The whole listing that follows should be printed again, unchanged.
[[ Material for this exercise, beginning ]]
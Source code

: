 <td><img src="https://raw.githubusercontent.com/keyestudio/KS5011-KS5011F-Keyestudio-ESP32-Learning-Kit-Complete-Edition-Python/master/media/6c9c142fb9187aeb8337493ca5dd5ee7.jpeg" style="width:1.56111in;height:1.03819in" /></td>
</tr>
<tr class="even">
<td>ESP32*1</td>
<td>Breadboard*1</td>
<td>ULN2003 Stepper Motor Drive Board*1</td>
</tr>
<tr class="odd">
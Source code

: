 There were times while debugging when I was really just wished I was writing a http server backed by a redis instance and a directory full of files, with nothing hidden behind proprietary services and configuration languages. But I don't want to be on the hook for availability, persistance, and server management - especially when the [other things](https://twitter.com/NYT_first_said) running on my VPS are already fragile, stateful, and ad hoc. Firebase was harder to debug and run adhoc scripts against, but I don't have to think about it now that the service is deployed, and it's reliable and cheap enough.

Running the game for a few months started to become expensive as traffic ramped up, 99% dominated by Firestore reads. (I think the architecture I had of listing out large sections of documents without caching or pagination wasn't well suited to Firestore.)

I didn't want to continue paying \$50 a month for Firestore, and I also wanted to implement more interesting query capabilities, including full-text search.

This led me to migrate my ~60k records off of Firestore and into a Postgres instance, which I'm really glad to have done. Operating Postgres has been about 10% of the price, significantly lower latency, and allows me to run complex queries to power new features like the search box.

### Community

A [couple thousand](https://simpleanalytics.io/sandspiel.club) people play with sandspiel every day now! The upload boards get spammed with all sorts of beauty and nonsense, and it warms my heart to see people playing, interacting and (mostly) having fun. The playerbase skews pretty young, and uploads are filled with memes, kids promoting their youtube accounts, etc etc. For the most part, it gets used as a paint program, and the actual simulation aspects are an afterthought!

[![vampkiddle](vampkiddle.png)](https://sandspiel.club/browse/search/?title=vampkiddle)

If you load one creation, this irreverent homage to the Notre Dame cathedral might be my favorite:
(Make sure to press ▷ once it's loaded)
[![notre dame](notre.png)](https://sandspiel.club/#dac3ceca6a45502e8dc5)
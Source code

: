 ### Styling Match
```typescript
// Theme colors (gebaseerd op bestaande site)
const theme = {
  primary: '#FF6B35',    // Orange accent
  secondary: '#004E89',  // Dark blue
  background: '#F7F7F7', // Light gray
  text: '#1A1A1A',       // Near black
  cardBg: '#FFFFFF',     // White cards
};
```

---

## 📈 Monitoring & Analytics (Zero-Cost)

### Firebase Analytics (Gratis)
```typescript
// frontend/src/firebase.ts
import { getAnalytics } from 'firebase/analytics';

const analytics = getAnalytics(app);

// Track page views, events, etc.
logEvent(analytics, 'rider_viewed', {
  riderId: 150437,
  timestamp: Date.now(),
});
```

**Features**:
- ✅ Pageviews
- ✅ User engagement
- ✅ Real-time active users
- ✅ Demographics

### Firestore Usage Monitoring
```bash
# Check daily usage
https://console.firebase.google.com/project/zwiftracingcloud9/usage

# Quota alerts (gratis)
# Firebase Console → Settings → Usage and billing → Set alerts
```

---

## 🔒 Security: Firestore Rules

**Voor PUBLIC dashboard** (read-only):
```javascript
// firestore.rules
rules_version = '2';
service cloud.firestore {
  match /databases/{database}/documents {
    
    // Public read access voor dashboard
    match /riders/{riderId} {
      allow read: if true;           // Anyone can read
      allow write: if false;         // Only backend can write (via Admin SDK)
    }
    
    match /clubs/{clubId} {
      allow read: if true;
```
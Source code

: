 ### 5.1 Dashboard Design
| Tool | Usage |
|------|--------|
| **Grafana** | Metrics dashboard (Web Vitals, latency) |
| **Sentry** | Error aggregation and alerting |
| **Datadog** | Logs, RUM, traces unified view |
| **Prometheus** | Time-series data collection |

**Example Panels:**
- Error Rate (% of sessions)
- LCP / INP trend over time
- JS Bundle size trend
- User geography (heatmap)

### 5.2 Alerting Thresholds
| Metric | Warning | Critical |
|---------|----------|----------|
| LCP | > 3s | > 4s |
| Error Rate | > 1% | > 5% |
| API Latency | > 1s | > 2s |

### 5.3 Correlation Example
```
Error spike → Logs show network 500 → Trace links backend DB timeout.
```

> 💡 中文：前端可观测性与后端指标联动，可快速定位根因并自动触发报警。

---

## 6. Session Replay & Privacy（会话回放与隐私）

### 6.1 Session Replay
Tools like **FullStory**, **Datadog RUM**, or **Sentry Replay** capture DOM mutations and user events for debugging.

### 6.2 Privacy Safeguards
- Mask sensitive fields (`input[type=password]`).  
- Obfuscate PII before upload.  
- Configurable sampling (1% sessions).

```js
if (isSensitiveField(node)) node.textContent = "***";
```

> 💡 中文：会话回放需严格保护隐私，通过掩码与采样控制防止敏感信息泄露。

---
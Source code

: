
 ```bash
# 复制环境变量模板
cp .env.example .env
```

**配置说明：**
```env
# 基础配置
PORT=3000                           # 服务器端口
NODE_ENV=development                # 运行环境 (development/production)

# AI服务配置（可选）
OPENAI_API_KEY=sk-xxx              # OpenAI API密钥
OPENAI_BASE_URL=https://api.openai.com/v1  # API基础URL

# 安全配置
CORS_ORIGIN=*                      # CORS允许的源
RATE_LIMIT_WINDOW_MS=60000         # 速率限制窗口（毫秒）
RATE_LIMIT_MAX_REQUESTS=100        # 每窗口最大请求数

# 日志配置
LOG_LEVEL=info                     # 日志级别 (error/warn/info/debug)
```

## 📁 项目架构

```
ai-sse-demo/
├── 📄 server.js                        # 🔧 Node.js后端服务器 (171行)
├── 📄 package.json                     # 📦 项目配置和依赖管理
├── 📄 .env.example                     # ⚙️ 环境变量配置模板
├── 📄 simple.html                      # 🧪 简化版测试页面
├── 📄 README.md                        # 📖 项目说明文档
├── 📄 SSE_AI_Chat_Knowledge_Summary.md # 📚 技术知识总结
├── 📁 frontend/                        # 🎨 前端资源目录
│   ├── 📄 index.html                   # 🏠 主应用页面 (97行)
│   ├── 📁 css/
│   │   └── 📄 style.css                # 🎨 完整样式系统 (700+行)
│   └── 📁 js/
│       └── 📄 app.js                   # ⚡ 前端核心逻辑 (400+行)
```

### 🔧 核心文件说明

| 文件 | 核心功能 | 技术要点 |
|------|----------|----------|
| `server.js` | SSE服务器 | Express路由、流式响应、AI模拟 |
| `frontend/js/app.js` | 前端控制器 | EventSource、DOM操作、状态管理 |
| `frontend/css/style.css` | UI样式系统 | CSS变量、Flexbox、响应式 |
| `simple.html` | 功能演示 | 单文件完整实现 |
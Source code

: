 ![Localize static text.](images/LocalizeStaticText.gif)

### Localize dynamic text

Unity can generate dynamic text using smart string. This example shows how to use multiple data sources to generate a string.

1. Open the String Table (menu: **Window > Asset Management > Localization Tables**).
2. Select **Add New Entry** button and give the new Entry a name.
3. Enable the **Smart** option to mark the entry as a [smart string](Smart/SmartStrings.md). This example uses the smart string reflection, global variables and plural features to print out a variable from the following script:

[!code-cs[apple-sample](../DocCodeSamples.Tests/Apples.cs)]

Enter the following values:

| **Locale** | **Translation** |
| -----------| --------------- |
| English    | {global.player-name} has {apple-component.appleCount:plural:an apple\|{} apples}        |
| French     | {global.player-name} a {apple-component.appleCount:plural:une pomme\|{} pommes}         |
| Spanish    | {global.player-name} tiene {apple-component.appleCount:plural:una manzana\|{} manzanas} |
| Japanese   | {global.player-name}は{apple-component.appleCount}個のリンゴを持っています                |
[[ Material for this exercise, end ]]
*Task output:*
Source code

: <td><img src="https://raw.githubusercontent.com/keyestudio/KS5011-KS5011F-Keyestudio-ESP32-Learning-Kit-Complete-Edition-Python/master/media/6c9c142fb9187aeb8337493ca5dd5ee7.jpeg" style="width:1.56111in;height:1.03819in" /></td>
</tr>
<tr class="even">
<td>ESP32*1</td>
<td>Breadboard*1</td>
<td>ULN2003 Stepper Motor Drive Board*1</td>
</tr>
<tr class="odd">
Source code

: There were times while debugging when I was really just wished I was writing a http server backed by a redis instance and a directory full of files, with nothing hidden behind proprietary services and configuration languages. But I don't want to be on the hook for availability, persistance, and server management - especially when the [other things](https://twitter.com/NYT_first_said) running on my VPS are already fragile, stateful, and ad hoc. Firebase was harder to debug and run adhoc scripts against, but I don't have to think about it now that the service is deployed, and it's reliable and cheap enough.

Running the game for a few months started to become expensive as traffic ramped up, 99% dominated by Firestore reads. (I think the architecture I had of listing out large sections of documents without caching or pagination wasn't well suited to Firestore.)

I didn't want to continue paying \$50 a month for Firestore, and I also wanted to implement more interesting query capabilities, including full-text search.

This led me to migrate my ~60k records off of Firestore and into a Postgres instance, which I'm really glad to have done. Operating Postgres has been about 10% of the price, significantly lower latency, and allows me to run complex queries to power new features like the search box.

### Community

A [couple thousand](https://simpleanalytics.io/sandspiel.club) people play with sandspiel every day now! The upload boards get spammed with all sorts of beauty and nonsense, and it warms my heart to see people playing, interacting and (mostly) having fun. The playerbase skews pretty young, and uploads are filled with memes, kids promoting their youtube accounts, etc etc. For the most part, it gets used as a paint program, and the actual simulation aspects are an afterthought!

[![vampkiddle](vampkiddle.png)](https://sandspiel.club/browse/search/?title=vampkiddle)

If you load one creation, this irreverent homage to the Notre Dame cathedral might be my favorite:
(Make sure to press ▷ once it's loaded)
[![notre dame](notre.png)](https://sandspiel.club/#dac3ceca6a45502e8dc5)
Source code

: ### Styling Match
```typescript
// Theme colors (gebaseerd op bestaande site)
const theme = {
  primary: '#FF6B35',    // Orange accent
  secondary: '#004E89',  // Dark blue
  background: '#F7F7F7', // Light gray
  text: '#1A1A1A',       // Near black
  cardBg: '#FFFFFF',     // White cards
};
```

---

## 📈 Monitoring & Analytics (Zero-Cost)

### Firebase Analytics (Gratis)
```typescript
// frontend/src/firebase.ts
import { getAnalytics } from 'firebase/analytics';

const analytics = getAnalytics(app);

// Track page views, events, etc.
logEvent(analytics, 'rider_viewed', {
  riderId: 150437,
  timestamp: Date.now(),
});
```

**Features**:
- ✅ Pageviews
- ✅ User engagement
- ✅ Real-time active users
- ✅ Demographics

### Firestore Usage Monitoring
```bash
# Check daily usage
https://console.firebase.google.com/project/zwiftracingcloud9/usage

# Quota alerts (gratis)
# Firebase Console → Settings → Usage and billing → Set alerts
```

---

## 🔒 Security: Firestore Rules

**Voor PUBLIC dashboard** (read-only):
```javascript
// firestore.rules
rules_version = '2';
service cloud.firestore {
  match /databases/{database}/documents {
    
    // Public read access voor dashboard
    match /riders/{riderId} {
      allow read: if true;           // Anyone can read
      allow write: if false;         // Only backend can write (via Admin SDK)
    }
    
    match /clubs/{clubId} {
      allow read: if true;
```
Source code

: ### 5.1 Dashboard Design
| Tool | Usage |
|------|--------|
| **Grafana** | Metrics dashboard (Web Vitals, latency) |
| **Sentry** | Error aggregation and alerting |
| **Datadog** | Logs, RUM, traces unified view |
| **Prometheus** | Time-series data collection |

**Example Panels:**
- Error Rate (% of sessions)
- LCP / INP trend over time
- JS Bundle size trend
- User geography (heatmap)

### 5.2 Alerting Thresholds
| Metric | Warning | Critical |
|---------|----------|----------|
| LCP | > 3s | > 4s |
| Error Rate | > 1% | > 5% |
| API Latency | > 1s | > 2s |

### 5.3 Correlation Example
```
Error spike → Logs show network 500 → Trace links backend DB timeout.
```

> 💡 中文：前端可观测性与后端指标联动，可快速定位根因并自动触发报警。

---

## 6. Session Replay & Privacy（会话回放与隐私）

### 6.1 Session Replay
Tools like **FullStory**, **Datadog RUM**, or **Sentry Replay** capture DOM mutations and user events for debugging.

### 6.2 Privacy Safeguards
- Mask sensitive fields (`input[type=password]`).  
- Obfuscate PII before upload.  
- Configurable sampling (1% sessions).

```js
if (isSensitiveField(node)) node.textContent = "***";
```

> 💡 中文：会话回放需严格保护隐私，通过掩码与采样控制防止敏感信息泄露。

---
Source code

:
 ```bash
# 复制环境变量模板
cp .env.example .env
```

**配置说明：**
```env
# 基础配置
PORT=3000                           # 服务器端口
NODE_ENV=development                # 运行环境 (development/production)

# AI服务配置（可选）
OPENAI_API_KEY=sk-xxx              # OpenAI API密钥
OPENAI_BASE_URL=https://api.openai.com/v1  # API基础URL

# 安全配置
CORS_ORIGIN=*                      # CORS允许的源
RATE_LIMIT_WINDOW_MS=60000         # 速率限制窗口（毫秒）
RATE_LIMIT_MAX_REQUESTS=100        # 每窗口最大请求数

# 日志配置
LOG_LEVEL=info                     # 日志级别 (error/warn/info/debug)
```

## 📁 项目架构

```
ai-sse-demo/
├── 📄 server.js                        # 🔧 Node.js后端服务器 (171行)
├── 📄 package.json                     # 📦 项目配置和依赖管理
├── 📄 .env.example                     # ⚙️ 环境变量配置模板
├── 📄 simple.html                      # 🧪 简化版测试页面
├── 📄 README.md                        # 📖 项目说明文档
├── 📄 SSE_AI_Chat_Knowledge_Summary.md # 📚 技术知识总结
├── 📁 frontend/                        # 🎨 前端资源目录
│   ├── 📄 index.html                   # 🏠 主应用页面 (97行)
│   ├── 📁 css/
│   │   └── 📄 style.css                # 🎨 完整样式系统 (700+行)
│   └── 📁 js/
│       └── 📄 app.js                   # ⚡ 前端核心逻辑 (400+行)
```

### 🔧 核心文件说明

| 文件 | 核心功能 | 技术要点 |
|------|----------|----------|
| `server.js` | SSE服务器 | Express路由、流式响应、AI模拟 |
| `frontend/js/app.js` | 前端控制器 | EventSource、DOM操作、状态管理 |
| `frontend/css/style.css` | UI样式系统 | CSS变量、Flexbox、响应式 |
| `simple.html` | 功能演示 | 单文件完整实现 |
Source code

: ![Localize static text.](images/LocalizeStaticText.gif)

### Localize dynamic text

Unity can generate dynamic text using smart string. This example shows how to use multiple data sources to generate a string.

1. Open the String Table (menu: **Window > Asset Management > Localization Tables**).
2. Select **Add New Entry** button and give the new Entry a name.
3. Enable the **Smart** option to mark the entry as a [smart string](Smart/SmartStrings.md). This example uses the smart string reflection, global variables and plural features to print out a variable from the following script:

[!code-cs[apple-sample](../DocCodeSamples.Tests/Apples.cs)]

Enter the following values:

| **Locale** | **Translation** |
| -----------| --------------- |
| English    | {global.player-name} has {apple-component.appleCount:plural:an apple\|{} apples}        |
| French     | {global.player-name} a {apple-component.appleCount:plural:une pomme\|{} pommes}         |
| Spanish    | {global.player-name} tiene {apple-component.appleCount:plural:una manzana\|{} manzanas} |
| Japanese   | {global.player-name}は{apple-component.appleCount}個のリンゴを持っています                |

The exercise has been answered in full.